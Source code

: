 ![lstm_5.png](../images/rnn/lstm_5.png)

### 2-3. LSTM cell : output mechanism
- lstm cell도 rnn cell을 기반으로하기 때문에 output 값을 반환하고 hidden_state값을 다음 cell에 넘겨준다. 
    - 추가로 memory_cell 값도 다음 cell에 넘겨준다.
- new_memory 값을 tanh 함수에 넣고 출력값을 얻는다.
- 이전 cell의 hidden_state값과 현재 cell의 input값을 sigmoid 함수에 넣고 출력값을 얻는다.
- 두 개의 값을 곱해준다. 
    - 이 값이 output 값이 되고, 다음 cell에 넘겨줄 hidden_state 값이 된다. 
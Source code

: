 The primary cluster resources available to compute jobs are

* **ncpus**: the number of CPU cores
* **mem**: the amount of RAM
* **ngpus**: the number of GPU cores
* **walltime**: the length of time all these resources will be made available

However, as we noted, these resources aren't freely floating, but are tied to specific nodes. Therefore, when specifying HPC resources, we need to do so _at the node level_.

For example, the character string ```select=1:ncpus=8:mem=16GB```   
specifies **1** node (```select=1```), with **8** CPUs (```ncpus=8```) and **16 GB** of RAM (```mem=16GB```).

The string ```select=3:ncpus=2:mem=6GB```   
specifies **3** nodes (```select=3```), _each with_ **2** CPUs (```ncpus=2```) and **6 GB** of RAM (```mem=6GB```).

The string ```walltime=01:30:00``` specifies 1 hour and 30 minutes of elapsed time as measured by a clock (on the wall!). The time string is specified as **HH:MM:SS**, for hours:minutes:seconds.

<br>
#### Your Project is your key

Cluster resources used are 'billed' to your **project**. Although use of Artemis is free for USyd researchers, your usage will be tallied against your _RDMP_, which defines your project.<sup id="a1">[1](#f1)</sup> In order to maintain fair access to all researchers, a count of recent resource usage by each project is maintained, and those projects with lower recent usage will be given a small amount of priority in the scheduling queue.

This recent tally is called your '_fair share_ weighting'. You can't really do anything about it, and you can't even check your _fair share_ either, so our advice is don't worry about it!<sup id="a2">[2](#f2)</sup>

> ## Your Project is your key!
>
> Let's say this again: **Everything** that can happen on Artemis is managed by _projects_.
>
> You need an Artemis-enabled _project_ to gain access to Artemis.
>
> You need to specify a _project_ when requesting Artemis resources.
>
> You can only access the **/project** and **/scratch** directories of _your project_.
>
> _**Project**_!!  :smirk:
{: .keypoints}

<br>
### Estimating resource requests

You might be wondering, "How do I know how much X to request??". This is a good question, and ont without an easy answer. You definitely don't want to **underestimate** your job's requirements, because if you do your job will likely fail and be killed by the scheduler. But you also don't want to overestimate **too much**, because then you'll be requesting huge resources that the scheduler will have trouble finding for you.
* * * *
* [Exercise aim] A single figure is required: the number of lines in the entries above that include the word "need".

* [Exercise result] 3